▶ Task prompt
Search the entries below for "used". Report each line where it occurs.
Start of Working data
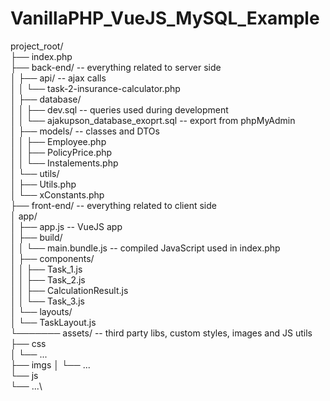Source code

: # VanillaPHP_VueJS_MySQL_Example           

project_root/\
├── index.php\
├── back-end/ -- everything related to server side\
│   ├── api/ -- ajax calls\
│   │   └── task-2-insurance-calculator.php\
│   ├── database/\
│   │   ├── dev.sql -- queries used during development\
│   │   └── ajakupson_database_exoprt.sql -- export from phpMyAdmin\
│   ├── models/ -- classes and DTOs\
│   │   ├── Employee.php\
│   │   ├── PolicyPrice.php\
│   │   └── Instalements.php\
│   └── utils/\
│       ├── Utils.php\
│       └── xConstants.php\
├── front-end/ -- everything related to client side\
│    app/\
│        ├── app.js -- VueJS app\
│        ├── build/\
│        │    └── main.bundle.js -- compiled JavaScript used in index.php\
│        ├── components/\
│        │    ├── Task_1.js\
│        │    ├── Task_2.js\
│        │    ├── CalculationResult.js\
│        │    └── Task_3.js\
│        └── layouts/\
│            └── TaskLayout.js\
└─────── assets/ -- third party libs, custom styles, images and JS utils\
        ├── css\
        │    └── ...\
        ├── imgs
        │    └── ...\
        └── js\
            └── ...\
End of Working data
Start of Working data
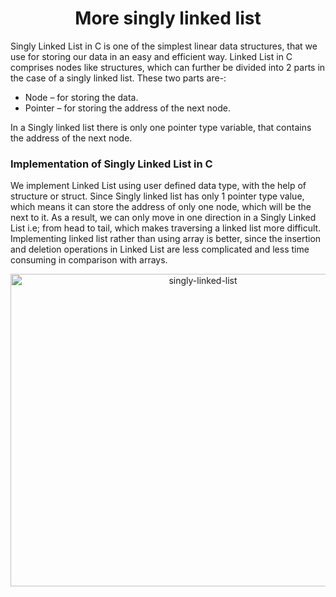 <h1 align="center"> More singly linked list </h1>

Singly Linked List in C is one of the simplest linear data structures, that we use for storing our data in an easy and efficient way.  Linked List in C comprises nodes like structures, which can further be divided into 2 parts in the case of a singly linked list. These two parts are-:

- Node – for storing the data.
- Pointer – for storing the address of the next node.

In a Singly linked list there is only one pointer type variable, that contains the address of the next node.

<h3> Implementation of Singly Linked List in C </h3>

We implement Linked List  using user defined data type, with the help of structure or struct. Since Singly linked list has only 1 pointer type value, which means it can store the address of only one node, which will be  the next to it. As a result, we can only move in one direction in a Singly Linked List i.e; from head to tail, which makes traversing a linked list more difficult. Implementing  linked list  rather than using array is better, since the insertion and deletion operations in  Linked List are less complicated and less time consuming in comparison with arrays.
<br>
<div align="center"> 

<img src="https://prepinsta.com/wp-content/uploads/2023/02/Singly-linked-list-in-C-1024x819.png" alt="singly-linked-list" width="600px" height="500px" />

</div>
End of Working data
Start of Working data
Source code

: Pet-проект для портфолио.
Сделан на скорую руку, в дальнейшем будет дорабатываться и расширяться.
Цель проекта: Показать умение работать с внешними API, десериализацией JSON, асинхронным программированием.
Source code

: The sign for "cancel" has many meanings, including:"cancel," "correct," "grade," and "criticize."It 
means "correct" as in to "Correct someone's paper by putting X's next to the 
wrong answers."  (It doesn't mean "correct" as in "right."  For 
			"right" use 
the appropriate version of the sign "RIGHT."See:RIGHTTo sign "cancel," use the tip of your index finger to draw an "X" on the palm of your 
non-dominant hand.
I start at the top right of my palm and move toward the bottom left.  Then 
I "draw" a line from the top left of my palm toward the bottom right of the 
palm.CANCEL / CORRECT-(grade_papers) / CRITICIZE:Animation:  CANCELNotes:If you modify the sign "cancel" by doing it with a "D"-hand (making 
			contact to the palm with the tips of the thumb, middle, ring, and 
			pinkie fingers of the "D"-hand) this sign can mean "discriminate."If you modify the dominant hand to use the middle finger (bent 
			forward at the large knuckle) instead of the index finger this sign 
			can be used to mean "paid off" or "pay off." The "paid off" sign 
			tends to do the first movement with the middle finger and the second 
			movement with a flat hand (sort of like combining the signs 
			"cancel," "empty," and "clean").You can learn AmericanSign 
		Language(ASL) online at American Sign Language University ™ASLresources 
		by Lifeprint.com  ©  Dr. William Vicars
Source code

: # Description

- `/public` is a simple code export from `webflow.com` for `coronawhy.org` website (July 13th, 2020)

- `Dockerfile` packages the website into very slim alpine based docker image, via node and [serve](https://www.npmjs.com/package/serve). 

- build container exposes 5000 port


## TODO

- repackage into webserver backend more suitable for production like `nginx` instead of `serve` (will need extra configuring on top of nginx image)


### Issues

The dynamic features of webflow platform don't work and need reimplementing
End of Working data
▶ Exercise solution
│   │   ├── dev.sql -- queries used during development\
│        │    └── main.bundle.js -- compiled JavaScript used in index.php\
			can be used to mean "paid off" or "pay off." The "paid off" sign 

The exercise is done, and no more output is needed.